- **Your instructions**: Copy out each line below in which the string "switch" appears.

---+---

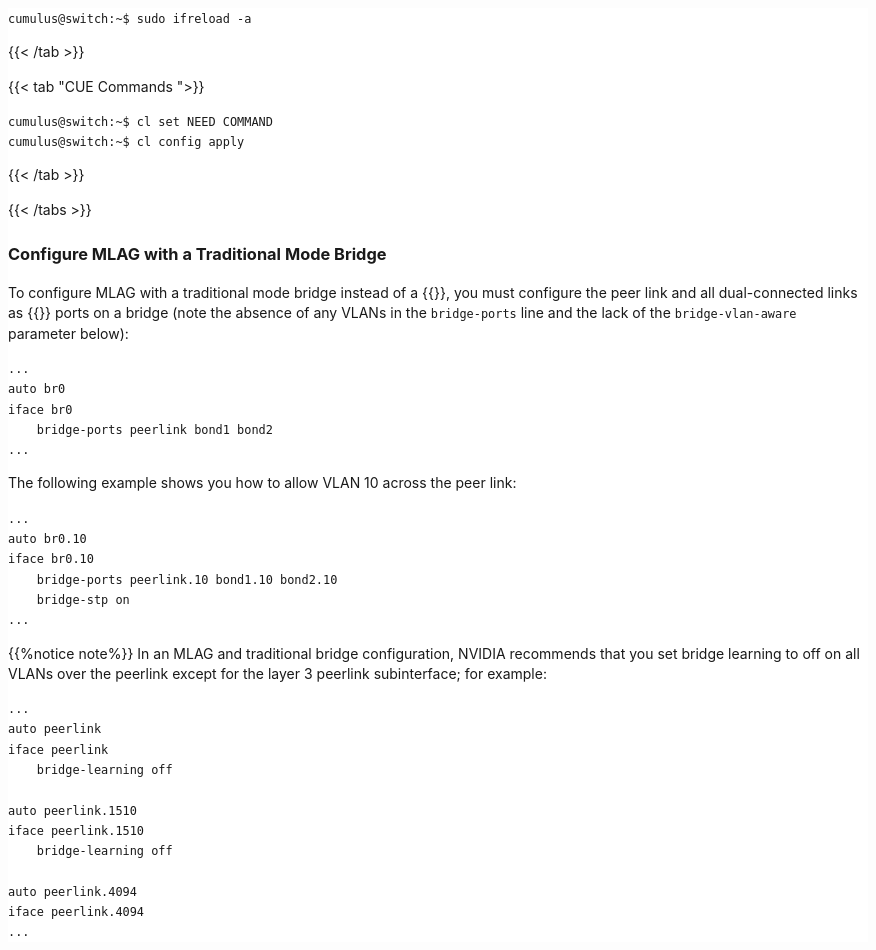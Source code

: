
 ```
cumulus@switch:~$ sudo ifreload -a
```

{{< /tab >}}

{{< tab "CUE Commands ">}}

```
cumulus@switch:~$ cl set NEED COMMAND
cumulus@switch:~$ cl config apply
```

{{< /tab >}}

{{< /tabs >}}

### Configure MLAG with a Traditional Mode Bridge

To configure MLAG with a traditional mode bridge instead of a {{<link url="VLAN-aware-Bridge-Mode" text="VLAN-aware mode bridge">}}, you must configure the peer link and all dual-connected links as {{<link url="Traditional-Bridge-Mode" text="untagged (native)">}} ports on a bridge (note the absence of any VLANs in the `bridge-ports` line and the lack of the `bridge-vlan-aware` parameter below):

```
...
auto br0
iface br0
    bridge-ports peerlink bond1 bond2
...
```

The following example shows you how to allow VLAN 10 across the peer link:

```
...
auto br0.10
iface br0.10
    bridge-ports peerlink.10 bond1.10 bond2.10
    bridge-stp on
...
```

{{%notice note%}}
In an MLAG and traditional bridge configuration, NVIDIA recommends that you set bridge learning to off on all VLANs over the peerlink except for the layer 3 peerlink subinterface; for example:

```
...
auto peerlink
iface peerlink
    bridge-learning off
    
auto peerlink.1510
iface peerlink.1510
    bridge-learning off

auto peerlink.4094
iface peerlink.4094
...
```
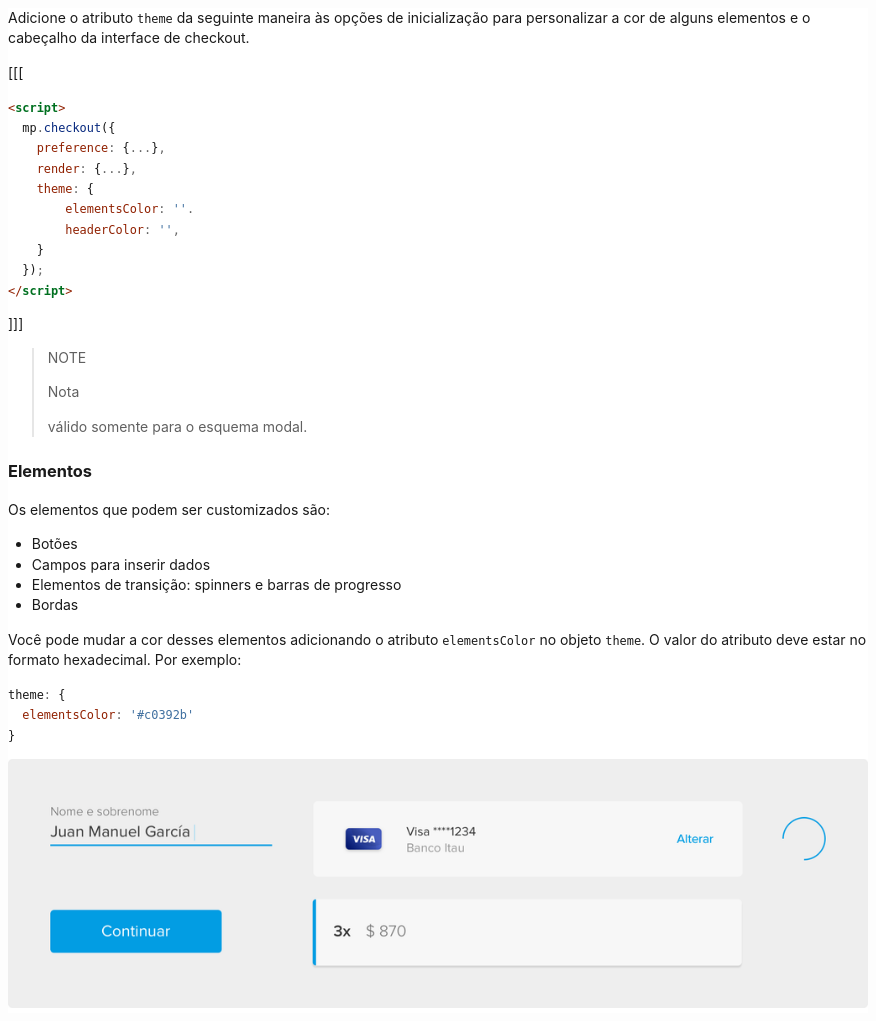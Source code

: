 Adicione o atributo `theme` da seguinte maneira às opções de inicialização para personalizar a cor de alguns elementos e o cabeçalho da interface de checkout.

[[[
```html
<script>
  mp.checkout({
    preference: {...},
    render: {...},
    theme: {
        elementsColor: ''.
        headerColor: '',
    }
  });
</script>
```
]]]

> NOTE
>
> Nota
>
> válido somente para o esquema modal.

### Elementos

Os elementos que podem ser customizados são:

* Botões
* Campos para inserir dados
* Elementos de transição: spinners e barras de progresso
* Bordas

Você pode mudar a cor desses elementos adicionando o atributo `elementsColor` no objeto `theme`.
O valor do atributo deve estar no formato hexadecimal. Por exemplo:

```javascript
theme: {
  elementsColor: '#c0392b'
}
```

![Custom-Component](/images/web-payment-checkout/custom_components-br.gif)
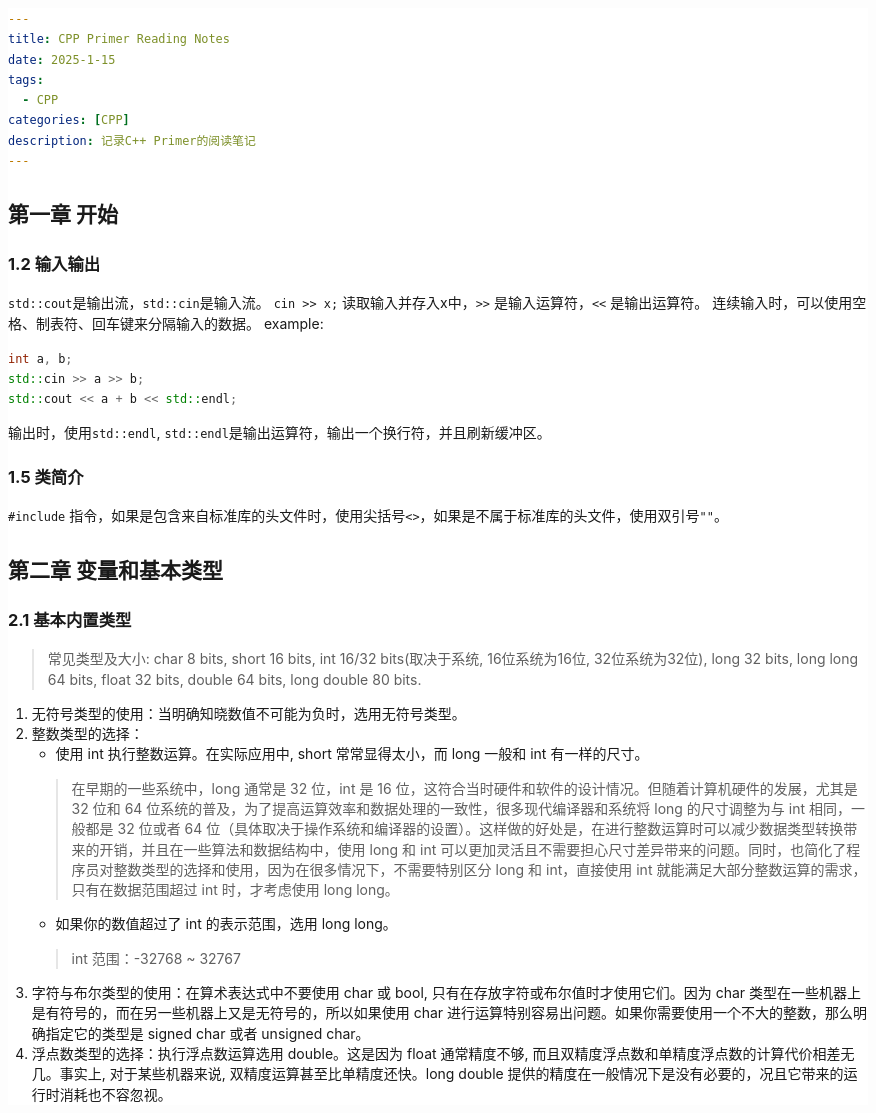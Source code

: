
 ```yaml
---
title: CPP Primer Reading Notes
date: 2025-1-15
tags:
  - CPP
categories: [CPP]
description: 记录C++ Primer的阅读笔记
---
```



## 第一章 开始

### 1.2 输入输出

`std::cout`是输出流，`std::cin`是输入流。
`cin >> x;` 读取输入并存入x中，`>>` 是输入运算符，`<<` 是输出运算符。
连续输入时，可以使用空格、制表符、回车键来分隔输入的数据。
example:

```cpp
int a, b;
std::cin >> a >> b;
std::cout << a + b << std::endl;
```

输出时，使用`std::endl`, `std::endl`是输出运算符，输出一个换行符，并且刷新缓冲区。

### 1.5 类简介

`#include` 指令，如果是包含来自标准库的头文件时，使用尖括号`<>`，如果是不属于标准库的头文件，使用双引号`""`。

## 第二章 变量和基本类型

### 2.1 基本内置类型

> 常见类型及大小:
> char 8 bits, short 16 bits, int 16/32 bits(取决于系统, 16位系统为16位, 32位系统为32位),
> long 32 bits, long long 64 bits,
> float 32 bits, double 64 bits, long double 80 bits.

1. 无符号类型的使用：当明确知晓数值不可能为负时，选用无符号类型。
2. 整数类型的选择：
   - 使用 int 执行整数运算。在实际应用中, short 常常显得太小，而 long 一般和 int 有一样的尺寸。
    > 在早期的一些系统中，long 通常是 32 位，int 是 16 位，这符合当时硬件和软件的设计情况。但随着计算机硬件的发展，尤其是 32 位和 64 位系统的普及，为了提高运算效率和数据处理的一致性，很多现代编译器和系统将 long 的尺寸调整为与 int 相同，一般都是 32 位或者 64 位（具体取决于操作系统和编译器的设置）。这样做的好处是，在进行整数运算时可以减少数据类型转换带来的开销，并且在一些算法和数据结构中，使用 long 和 int 可以更加灵活且不需要担心尺寸差异带来的问题。同时，也简化了程序员对整数类型的选择和使用，因为在很多情况下，不需要特别区分 long 和 int，直接使用 int 就能满足大部分整数运算的需求，只有在数据范围超过 int 时，才考虑使用 long long。
   - 如果你的数值超过了 int 的表示范围，选用 long long。
    > int 范围：-32768 ~ 32767
3. 字符与布尔类型的使用：在算术表达式中不要使用 char 或 bool, 只有在存放字符或布尔值时才使用它们。因为 char 类型在一些机器上是有符号的，而在另一些机器上又是无符号的，所以如果使用 char 进行运算特别容易出问题。如果你需要使用一个不大的整数，那么明确指定它的类型是 signed char 或者 unsigned char。
4. 浮点数类型的选择：执行浮点数运算选用 double。这是因为 float 通常精度不够, 而且双精度浮点数和单精度浮点数的计算代价相差无几。事实上, 对于某些机器来说, 双精度运算甚至比单精度还快。long double 提供的精度在一般情况下是没有必要的，况且它带来的运行时消耗也不容忽视。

---+---

- **Answer space**:
cumulus@switch:~$ sudo ifreload -a
cumulus@switch:~$ cl set NEED COMMAND
cumulus@switch:~$ cl config apply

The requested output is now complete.